Communication is a fundamental part of academic life. This course provides a space for the acquisition of knowledge on communication theory to be applied to real academic situations. Science Communication focuses on developing accessible and inclusive communication strategies from conferences to publishing, as well as in community engagement and outreach. The course allows for the direct application of science communication techniques into practical outputs of graduate life and welcomes collaboration with the wider science communication community.

An in-depth overview of state-of-the-art instruments for characterizing the chemical and isotopic compositions of materials. Under the guidance of an experienced analyst, students will prepare samples, perform measurements, and reduce data on select instruments. By the end of the course, students should be able to develop analytical plans and scrutinize the accuracy of data collected by others.

This course provides a practical and accessible introduction to the Python programming language, tailored specifically for a non-technical audience in the Earth Sciences. The course focuses on building a working knowledge of Python to tackle common tasks in data analysis, visualization, and manipulation within the geoscience domain. Students will develop their programming skills using Jupyter Notebooks, gaining hands-on experience in writing Python scripts and applying essential methods for data manipulation and analysis.

The course culminates in a capstone project, where students independently address a practical geoscience problem — from sourcing data to performing analysis and communicating their findings. Capstone projects vary each year and may be undertaken in collaboration with the student's research group or assigned by the course instructor.
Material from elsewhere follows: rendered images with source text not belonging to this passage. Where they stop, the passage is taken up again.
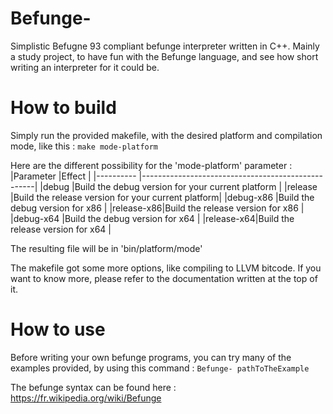 # Befunge-
Simplistic Befugne 93 compliant befunge interpreter written in C++. Mainly a study project, to have fun with the Befunge language, and see how short writing an interpreter for it could be.

# How to build
Simply run the provided makefile, with the desired platform and compilation mode, like this :
```make mode-platform```

Here are the different possibility for the 'mode-platform' parameter :
|Parameter  |Effect                 							|
|---------- |---------------------------------------------------|
|debug      |Build the debug version for your current platform  |
|release    |Build the release version for your current platform|
|debug-x86  |Build the debug version for x86					|
|release-x86|Build the release version for x86				 	|
|debug-x64  |Build the debug version for x64				    |
|release-x64|Build the release version for x64					|

The resulting file will be in 'bin/platform/mode'

The makefile got some more options, like compiling to LLVM bitcode. If you want to know more, please refer to the documentation written at the top of it.

# How to use
Before writing your own befunge programs, you can try many of the examples provided, by using this command :
```Befunge- pathToTheExample```

The befunge syntax can be found here :
https://fr.wikipedia.org/wiki/Befunge
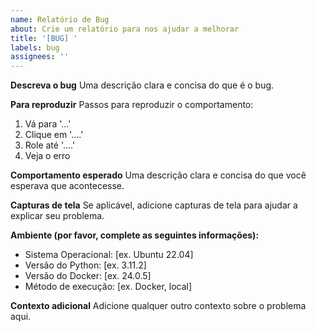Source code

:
 ```yaml
---
name: Relatório de Bug
about: Crie um relatório para nos ajudar a melhorar
title: '[BUG] '
labels: bug
assignees: ''
---
```


**Descreva o bug**
Uma descrição clara e concisa do que é o bug.

**Para reproduzir**
Passos para reproduzir o comportamento:
1. Vá para '...'
2. Clique em '....'
3. Role até '....'
4. Veja o erro

**Comportamento esperado**
Uma descrição clara e concisa do que você esperava que acontecesse.

**Capturas de tela**
Se aplicável, adicione capturas de tela para ajudar a explicar seu problema.

**Ambiente (por favor, complete as seguintes informações):**
 - Sistema Operacional: [ex. Ubuntu 22.04]
 - Versão do Python: [ex. 3.11.2]
 - Versão do Docker: [ex. 24.0.5]
 - Método de execução: [ex. Docker, local]

**Contexto adicional**
Adicione qualquer outro contexto sobre o problema aqui.
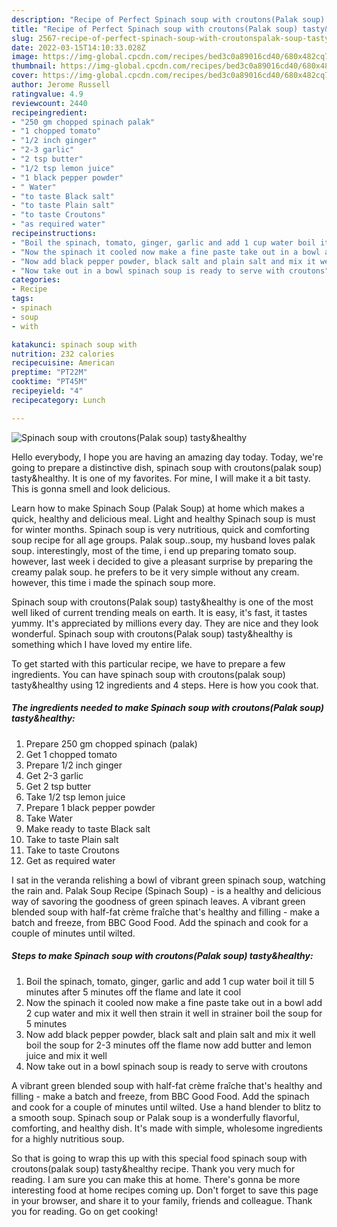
 ```yaml
---
description: "Recipe of Perfect Spinach soup with croutons(Palak soup) tasty&amp;healthy"
title: "Recipe of Perfect Spinach soup with croutons(Palak soup) tasty&amp;healthy"
slug: 2567-recipe-of-perfect-spinach-soup-with-croutonspalak-soup-tasty-and-amp-healthy
date: 2022-03-15T14:10:33.028Z
image: https://img-global.cpcdn.com/recipes/bed3c0a89016cd40/680x482cq70/spinach-soup-with-croutonspalak-soup-tastyhealthy-recipe-main-photo.jpg
thumbnail: https://img-global.cpcdn.com/recipes/bed3c0a89016cd40/680x482cq70/spinach-soup-with-croutonspalak-soup-tastyhealthy-recipe-main-photo.jpg
cover: https://img-global.cpcdn.com/recipes/bed3c0a89016cd40/680x482cq70/spinach-soup-with-croutonspalak-soup-tastyhealthy-recipe-main-photo.jpg
author: Jerome Russell
ratingvalue: 4.9
reviewcount: 2440
recipeingredient:
- "250 gm chopped spinach palak"
- "1 chopped tomato"
- "1/2 inch ginger"
- "2-3 garlic"
- "2 tsp butter"
- "1/2 tsp lemon juice"
- "1 black pepper powder"
- " Water"
- "to taste Black salt"
- "to taste Plain salt"
- "to taste Croutons"
- "as required water"
recipeinstructions:
- "Boil the spinach, tomato, ginger, garlic and add 1 cup water boil it till 5 minutes after 5 minutes off the flame and late it cool"
- "Now the spinach it cooled now make a fine paste take out in a bowl add 2 cup water and mix it well then strain it well in strainer boil the soup for 5 minutes"
- "Now add black pepper powder, black salt and plain salt and mix it well boil the soup for 2-3 minutes off the flame now add butter and lemon juice and mix it well"
- "Now take out in a bowl spinach soup is ready to serve with croutons"
categories:
- Recipe
tags:
- spinach
- soup
- with

katakunci: spinach soup with 
nutrition: 232 calories
recipecuisine: American
preptime: "PT22M"
cooktime: "PT45M"
recipeyield: "4"
recipecategory: Lunch

---
```



![Spinach soup with croutons(Palak soup) tasty&healthy](https://img-global.cpcdn.com/recipes/bed3c0a89016cd40/680x482cq70/spinach-soup-with-croutonspalak-soup-tastyhealthy-recipe-main-photo.jpg)

Hello everybody, I hope you are having an amazing day today. Today, we're going to prepare a distinctive dish, spinach soup with croutons(palak soup) tasty&healthy. It is one of my favorites. For mine, I will make it a bit tasty. This is gonna smell and look delicious.

Learn how to make Spinach Soup (Palak Soup) at home which makes a quick, healthy and delicious meal. Light and healthy Spinach soup is must for winter months. Spinach soup is very nutritious, quick and comforting soup recipe for all age groups. Palak soup..soup, my husband loves palak soup. interestingly, most of the time, i end up preparing tomato soup. however, last week i decided to give a pleasant surprise by preparing the creamy palak soup. he prefers to be it very simple without any cream. however, this time i made the spinach soup more.

Spinach soup with croutons(Palak soup) tasty&healthy is one of the most well liked of current trending meals on earth. It is easy, it's fast, it tastes yummy. It's appreciated by millions every day. They are nice and they look wonderful. Spinach soup with croutons(Palak soup) tasty&healthy is something which I have loved my entire life.


To get started with this particular recipe, we have to prepare a few ingredients. You can have spinach soup with croutons(palak soup) tasty&healthy using 12 ingredients and 4 steps. Here is how you cook that.

<!--inarticleads1-->

##### The ingredients needed to make Spinach soup with croutons(Palak soup) tasty&healthy:

1. Prepare 250 gm chopped spinach (palak)
1. Get 1 chopped tomato
1. Prepare 1/2 inch ginger
1. Get 2-3 garlic
1. Get 2 tsp butter
1. Take 1/2 tsp lemon juice
1. Prepare 1 black pepper powder
1. Take  Water
1. Make ready to taste Black salt
1. Take to taste Plain salt
1. Take to taste Croutons
1. Get as required water


I sat in the veranda relishing a bowl of vibrant green spinach soup, watching the rain and. Palak Soup Recipe (Spinach Soup) - is a healthy and delicious way of savoring the goodness of green spinach leaves. A vibrant green blended soup with half-fat crème fraîche that's healthy and filling - make a batch and freeze, from BBC Good Food. Add the spinach and cook for a couple of minutes until wilted. 

<!--inarticleads2-->

##### Steps to make Spinach soup with croutons(Palak soup) tasty&healthy:

1. Boil the spinach, tomato, ginger, garlic and add 1 cup water boil it till 5 minutes after 5 minutes off the flame and late it cool
1. Now the spinach it cooled now make a fine paste take out in a bowl add 2 cup water and mix it well then strain it well in strainer boil the soup for 5 minutes
1. Now add black pepper powder, black salt and plain salt and mix it well boil the soup for 2-3 minutes off the flame now add butter and lemon juice and mix it well
1. Now take out in a bowl spinach soup is ready to serve with croutons


A vibrant green blended soup with half-fat crème fraîche that's healthy and filling - make a batch and freeze, from BBC Good Food. Add the spinach and cook for a couple of minutes until wilted. Use a hand blender to blitz to a smooth soup. Spinach soup or Palak soup is a wonderfully flavorful, comforting, and healthy dish. It's made with simple, wholesome ingredients for a highly nutritious soup. 

So that is going to wrap this up with this special food spinach soup with croutons(palak soup) tasty&healthy recipe. Thank you very much for reading. I am sure you can make this at home. There's gonna be more interesting food at home recipes coming up. Don't forget to save this page in your browser, and share it to your family, friends and colleague. Thank you for reading. Go on get cooking!
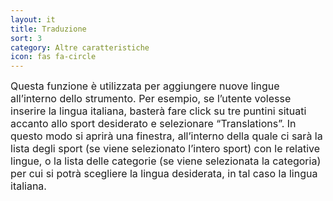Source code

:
```yaml
---
layout: it
title: Traduzione
sort: 3
category: Altre caratteristiche
icon: fas fa-circle
---
```

<p class="message">
    
</p>


<font size="3">Questa funzione è utilizzata per aggiungere nuove lingue all’interno dello strumento. Per esempio, se l’utente volesse inserire la lingua italiana, basterà fare click su tre puntini situati accanto allo sport desiderato e selezionare “Translations”. In questo modo si aprirà una finestra, all’interno della quale ci sarà la lista degli sport (se viene selezionato l’intero sport) con le relative lingue, o la lista delle categorie (se viene selezionata la categoria) per cui si potrà scegliere la lingua desiderata, in tal caso la lingua italiana.</font>

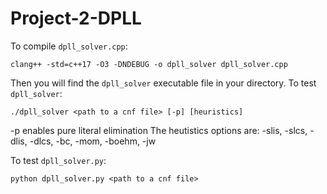 # Project-2-DPLL

To compile `dpll_solver.cpp`:
```
clang++ -std=c++17 -O3 -DNDEBUG -o dpll_solver dpll_solver.cpp
```
Then you will find the `dpll_solver` executable file in your directory.
To test `dpll_solver`:
```
./dpll_solver <path to a cnf file> [-p] [heuristics]
```
-p enables pure literal elimination
The heutistics options are: -slis, -slcs, -dlis, -dlcs, -bc, -mom, -boehm, -jw

To test `dpll_solver.py`:
```
python dpll_solver.py <path to a cnf file>
```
This is an advanced seismology course that covers a range of theoretical and computational topics related to seismic wave propagation, seismic tomography, full-waveform inversion, earthquake sources and fault dynamics, as well as exploration seismology. Detailed topics may vary based on instructors.

An individual directed studies course about a selected topic in Earth Sciences. A maximum of one directed studies course may be used to fulfil program requirements. Contact the Graduate Administrator for more information.

The mark for this course is based on the written report produced in ESS3603Y and the student’s performance in an oral defence of that work. The examining committee for the oral defense will consist of the supervisor and two members of the graduate faculty selected by the supervisor. The student must provide members of the examining committee a copy of the report at least one week in advance. The oral defense will consist of a 20 minute presentation of the work, followed by questioning by members of the examining committee. Other students may attend the presentation and question period with the permission of the candidate and examining committee. The examination concludes when the committee finishes with questions. Each committee member will evaluate the student based on the quality of the written report, and the student’s explanation of it, the depth and breadth of knowledge relevant to the project demonstrated during the oral examination and overall originality and creativity. The mark for this course will be the average mark assigned by the three examiners. For candidates who start their MSc studies in September, the final grade for this course must be submitted to the Graduate Affairs Officer no later than the end of the third week of the following August.

Students must complete a research project assigned by the supervisor. During the first two weeks of the term in which the student first registers, the student and supervisor must reach an agreement on the objectives and methodology of the research project, along with an evaluation scheme. This information must be conveyed to the Associate Chair of Graduate Studies for their approval. The final product for this course is a written document of the work performed (approx. 40 pages in standard format). For candidates who start their MSc studies in September, the final grade for this course must be submitted to the Graduate Affairs Officer no later than the end of the third week of the following August.